# WHAT YOU ARE ASKED TO DO
From the entries that follow, copy each line containing the word "Homebrew".

# INPUT MATERIAL
○ ○ ○

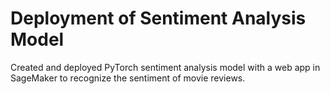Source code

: # Deployment of Sentiment Analysis Model
Created and deployed PyTorch sentiment analysis model with a web app in SageMaker to recognize the sentiment of movie reviews.
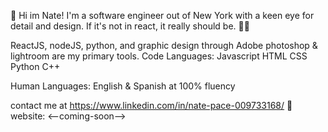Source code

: 👋
Hi im Nate!  I'm a software engineer out of New York with a keen eye for detail and design. 
If it's not in react, it really should be. 🤷‍♂️

ReactJS, nodeJS, python, and graphic design through Adobe photoshop & lightroom are my primary tools.
Code Languages:
Javascript
HTML
CSS
Python
C++

Human Languages:
English & Spanish at 100% fluency


contact me at https://www.linkedin.com/in/nate-pace-009733168/ 🤙
website: <--coming-soon-->
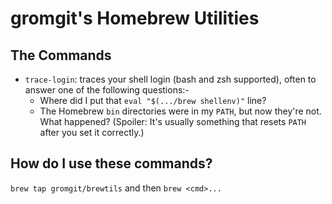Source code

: # gromgit's Homebrew Utilities

## The Commands

* `trace-login`: traces your shell login (bash and zsh supported), often to answer one of the following questions:-
  * Where did I put that `eval "$(.../brew shellenv)"` line?
  * The Homebrew `bin` directories were in my `PATH`, but now they're not. What happened? (Spoiler: It's usually something that resets `PATH` after you set it correctly.)

## How do I use these commands?

`brew tap gromgit/brewtils` and then `brew <cmd>...`
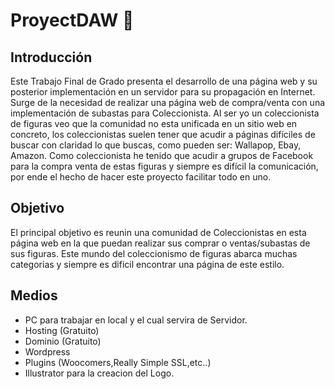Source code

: # ProyectDAW 📖

## Introducción
Este Trabajo Final de Grado presenta el desarrollo de una página web y su posterior
implementación en un servidor para su propagación en Internet. Surge de la necesidad
de realizar una página web de compra/venta con una implementación de subastas 
para Coleccionista. Al ser yo un coleccionista de figuras veo 
que la comunidad no esta unificada en un sitio web en concreto, los coleccionistas 
suelen tener que acudir a páginas difíciles de buscar con claridad lo que buscas, 
como pueden ser: Wallapop, Ebay, Amazon.
Como coleccionista he tenido que acudir a grupos de Facebook para la compra venta de
estas figuras y siempre es difícil la comunicación, por ende el hecho de hacer 
este proyecto facilitar todo en uno.

## Objetivo
El principal objetivo es reunin una comunidad de Coleccionistas en esta página web en
la que puedan realizar sus comprar o ventas/subastas de sus figuras. Este mundo del
coleccionismo de figuras abarca muchas categorias y siempre es dificil encontrar una
página de este estilo.

## Medios
* PC para trabajar en local y el cual servira de Servidor.
* Hosting (Gratuito)
* Dominio (Gratuito)
* Wordpress
* Plugins (Woocomers,Really Simple SSL,etc..)
* Illustrator para la creacion del Logo.
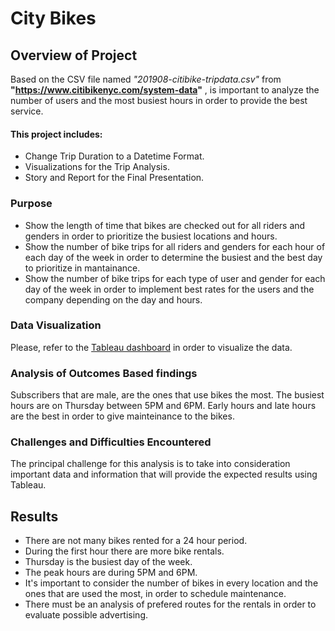 # City Bikes

## Overview of Project
Based on the CSV file named *"201908-citibike-tripdata.csv"* from **"https://www.citibikenyc.com/system-data"** , is important to analyze the number of users and the most busiest hours in order to provide the best service.

#### This project includes:
- Change Trip Duration to a Datetime Format.
- Visualizations for the Trip Analysis.
- Story and Report for the Final Presentation.

### Purpose
- Show the length of time that bikes are checked out for all riders and genders in order to prioritize the busiest locations and hours.
- Show the number of bike trips for all riders and genders for each hour of each day of the week in order to determine the busiest and the best day to prioritize in mantainance.
- Show the number of bike trips for each type of user and gender for each day of the week in order to implement best rates for the users and the company depending on the day and hours.

### Data Visualization
Please, refer to the [Tableau dashboard](https://public.tableau.com/views/Challenge_14_16318290341130/Story1?:language=en-US&publish=yes&:display_count=n&:origin=viz_share_link "Tableau dashboard") in order to visualize the data.

### Analysis of Outcomes Based findings
Subscribers that are male, are the ones that use bikes the most. The busiest hours are on Thursday between 5PM and 6PM. Early hours and late hours are the best in order to give mainteinance to the bikes.

### Challenges and Difficulties Encountered
The principal challenge for this analysis is to take into consideration important data and information that will provide the expected results using Tableau.

## Results
- There are not many bikes rented for a 24 hour period.
- During the first hour there are more bike rentals.
- Thursday is the busiest day of the week.
- The peak hours are during 5PM and 6PM.
- It's important to consider the number of bikes in every location and the ones that are used the most, in order to schedule maintenance.
- There must be an analysis of prefered routes for the rentals in order to evaluate possible advertising.
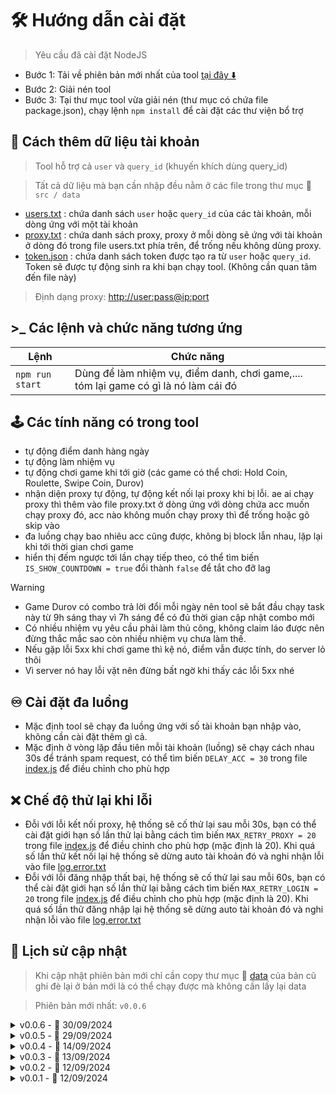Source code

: # 🛠️ Hướng dẫn cài đặt

> Yêu cầu đã cài đặt NodeJS

- Bước 1: Tải về phiên bản mới nhất của tool [tại đây ⬇️](https://github.com/DoCaoLong/Tools-Major/archive/refs/heads/master.zip)
- Bước 2: Giải nén tool
- Bước 3: Tại thư mục tool vừa giải nén (thư mục có chứa file package.json), chạy lệnh `npm install` để cài đặt các thư viện bổ trợ

## 💾 Cách thêm dữ liệu tài khoản

> Tool hỗ trợ cả `user` và `query_id` (khuyến khích dùng query_id)

> Tất cả dữ liệu mà bạn cần nhập đều nằm ở các file trong thư mục 📁 `src / data`

- [users.txt](src/data/users.txt) : chứa danh sách `user` hoặc `query_id` của các tài khoản, mỗi dòng ứng với một tài khoản
- [proxy.txt](src/data/proxy.txt) : chứa danh sách proxy, proxy ở mỗi dòng sẽ ứng với tài khoản ở dòng đó trong file users.txt phía trên, để trống nếu không dùng proxy.
- [token.json](src/data/token.json) : chứa danh sách token được tạo ra từ `user` hoặc `query_id`. Token sẽ được tự động sinh ra khi bạn chạy tool. (Không cần quan tâm đến file này)

> Định dạng proxy: <http://user:pass@ip:port>

## >\_ Các lệnh và chức năng tương ứng

| Lệnh            | Chức năng                                                                           |
| --------------- | ----------------------------------------------------------------------------------- |
| `npm run start` | Dùng để làm nhiệm vụ, điểm danh, chơi game,.... tóm lại game có gì là nó làm cái đó |

## 🕹️ Các tính năng có trong tool

- tự động điểm danh hàng ngày
- tự động làm nhiệm vụ
- tự động chơi game khi tới giờ (các game có thể chơi: Hold Coin, Roulette, Swipe Coin, Durov)
- nhận diện proxy tự động, tự động kết nối lại proxy khi bị lỗi. ae ai chạy proxy thì thêm vào file proxy.txt ở dòng ứng với dòng chứa acc muốn chạy proxy đó, acc nào không muốn chạy proxy thì để trống hoặc gõ skip vào
- đa luồng chạy bao nhiêu acc cũng được, không bị block lẫn nhau, lặp lại khi tới thời gian chơi game
- hiển thị đếm ngược tới lần chạy tiếp theo, có thể tìm biến `IS_SHOW_COUNTDOWN = true` đổi thành `false` để tắt cho đỡ lag

> [!WARNING]
>
> - Game Durov có combo trả lời đổi mỗi ngày nên tool sẽ bắt đầu chạy task này từ 9h sáng thay vì 7h sáng để có đủ thời gian cập nhật combo mới
> - Có nhiều nhiệm vụ yêu cầu phải làm thủ công, không claim láo được nên đừng thắc mắc sao còn nhiều nhiệm vụ chưa làm thế.
> - Nếu gặp lỗi 5xx khi chơi game thì kệ nó, điểm vẫn được tính, do server lỏ thôi
> - Vì server nó hay lỗi vặt nên đừng bất ngờ khi thấy các lỗi 5xx nhé

## ♾ Cài đặt đa luồng

- Mặc định tool sẽ chạy đa luồng ứng với số tài khoản bạn nhập vào, không cần cài đặt thêm gì cả.
- Mặc định ở vòng lặp đầu tiên mỗi tài khoản (luồng) sẽ chạy cách nhau 30s để tránh spam request, có thể tìm biến `DELAY_ACC = 30` trong file [index.js](src/run/index.js) để điều chỉnh cho phù hợp

## ❌ Chế độ thử lại khi lỗi

- Đỗi với lỗi kết nối proxy, hệ thống sẽ cố thử lại sau mỗi 30s, bạn có thể cài đặt giới hạn số lần thử lại bằng cách tìm biến `MAX_RETRY_PROXY = 20` trong file [index.js](src/run/index.js) để điều chỉnh cho phù hợp (mặc định là 20). Khi quá số lần thử kết nối lại hệ thống sẽ dừng auto tài khoản đó và nghi nhận lỗi vào file [log.error.txt](src/data/log.error.txt)
- Đỗi với lỗi đăng nhập thất bại, hệ thống sẽ cố thử lại sau mỗi 60s, bạn có thể cài đặt giới hạn số lần thử lại bằng cách tìm biến `MAX_RETRY_LOGIN = 20` trong file [index.js](src/run/index.js) để điều chỉnh cho phù hợp (mặc định là 20). Khi quá số lần thử đăng nhập lại hệ thống sẽ dừng auto tài khoản đó và nghi nhận lỗi vào file [log.error.txt](src/data/log.error.txt)

## 🔄 Lịch sử cập nhật

> Khi cập nhật phiên bản mới chỉ cần copy thư mục 📁 [data](src/data) của bản cũ ghi đè lại ở bản mới là có thể chạy được mà không cần lấy lại data

> Phiên bản mới nhất: `v0.0.6`

<details>
<summary>v0.0.6 - 📅 30/09/2024</summary>
  
- Thêm thử đăng nhập lại khi lỗi
- Thêm delay 1s cho mỗi request, bạn sẽ thấy tool chạy chậm hơn nhưng nó đảm bảo tool ổn định hơn

</details>
<details>
<summary>v0.0.5 - 📅 29/09/2024</summary>
  
- Fix lỗi đăng nhập

</details>
<details>
<summary>v0.0.4 - 📅 14/09/2024</summary>
  
- Thêm làm task xem video youtube nhập code
- Thêm thông báo từ hệ thống và kiểm tra version

</details>
<details>
<summary>v0.0.3 - 📅 13/09/2024</summary>
  
- Sửa lỗi spam request server github

</details>
<details>
<summary>v0.0.2 - 📅 12/09/2024</summary>
  
- Thêm tự động lấy dữ liệu từ server mỗi 20-40 phút mà không cần chạy lại tool

</details>
<details>
<summary>v0.0.1 - 📅 12/09/2024</summary>
  
- Chia sẽ tool đến cộng đồng

</details>

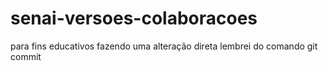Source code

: # senai-versoes-colaboracoes
para fins educativos
fazendo uma alteração direta
lembrei do comando git commit
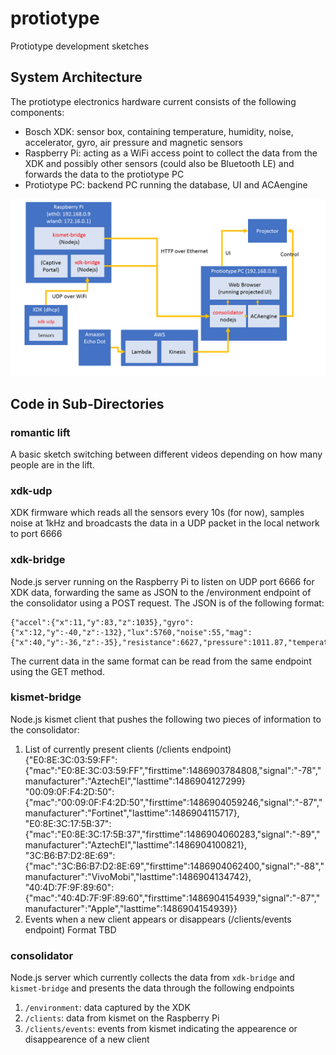 # protiotype
Protiotype development sketches

## System Architecture
The protiotype electronics hardware current consists of the following components:
* Bosch XDK: sensor box, containing temperature, humidity, noise, accelerator, gyro, air pressure and magnetic sensors
* Raspberry Pi: acting as a WiFi access point to collect the data from the XDK and possibly other sensors (could also be Bluetooth LE) and forwards the data to the protiotype PC
* Protiotype PC: backend PC running the database, UI and ACAengine

![System Architecture](./images/architecture.png)

## Code in Sub-Directories

### romantic lift
A basic sketch switching between different videos depending on how many people are in the lift.

### xdk-udp
XDK firmware which reads all the sensors every 10s (for now), samples noise at 1kHz and broadcasts the data in a UDP packet in the local network to port 6666

### xdk-bridge
Node.js server running on the Raspberry Pi to listen on UDP port 6666 for XDK data, forwarding the same as JSON to the /environment endpoint of the consolidator using a POST request. The JSON is of the following format:

    {"accel":{"x":11,"y":83,"z":1035},"gyro":{"x":12,"y":-40,"z":-132},"lux":5760,"noise":55,"mag":{"x":40,"y":-36,"z":-35},"resistance":6627,"pressure":1011.87,"temperature":32.45,"humidity":55}

The current data in the same format can be read from the same endpoint using the GET method.

### kismet-bridge
Node.js kismet client that pushes the following two pieces of information to the consolidator:
1. List of currently present clients (/clients endpoint)
    {"E0:8E:3C:03:59:FF":{"mac":"E0:8E:3C:03:59:FF","firsttime":1486903784808,"signal":"-78","manufacturer":"AztechEl","lasttime":1486904127299}
    "00:09:0F:F4:2D:50":{"mac":"00:09:0F:F4:2D:50","firsttime":1486904059246,"signal":"-87","manufacturer":"Fortinet","lasttime":1486904115717},
    "E0:8E:3C:17:5B:37":{"mac":"E0:8E:3C:17:5B:37","firsttime":1486904060283,"signal":"-89","manufacturer":"AztechEl","lasttime":1486904100821},
    "3C:B6:B7:D2:8E:69":{"mac":"3C:B6:B7:D2:8E:69","firsttime":1486904062400,"signal":"-88","manufacturer":"VivoMobi","lasttime":1486904134742},
    "40:4D:7F:9F:89:60":{"mac":"40:4D:7F:9F:89:60","firsttime":1486904154939,"signal":"-87","manufacturer":"Apple","lasttime":1486904154939}}
2. Events when a new client appears or disappears (/clients/events endpoint)
    Format TBD

### consolidator
Node.js server which currently collects the data from `xdk-bridge` and `kismet-bridge` and presents the data through the following endpoints
1. `/environment`: data captured by the XDK
2. `/clients`: data from kismet on the Raspberry Pi
3. `/clients/events`: events from kismet indicating the appearence or disappearence of a new client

○ ○ ○

# OUTPUT OF THE EXERCISE
: # gromgit's Homebrew Utilities
  * The Homebrew `bin` directories were in my `PATH`, but now they're not. What happened? (Spoiler: It's usually something that resets `PATH` after you set it correctly.)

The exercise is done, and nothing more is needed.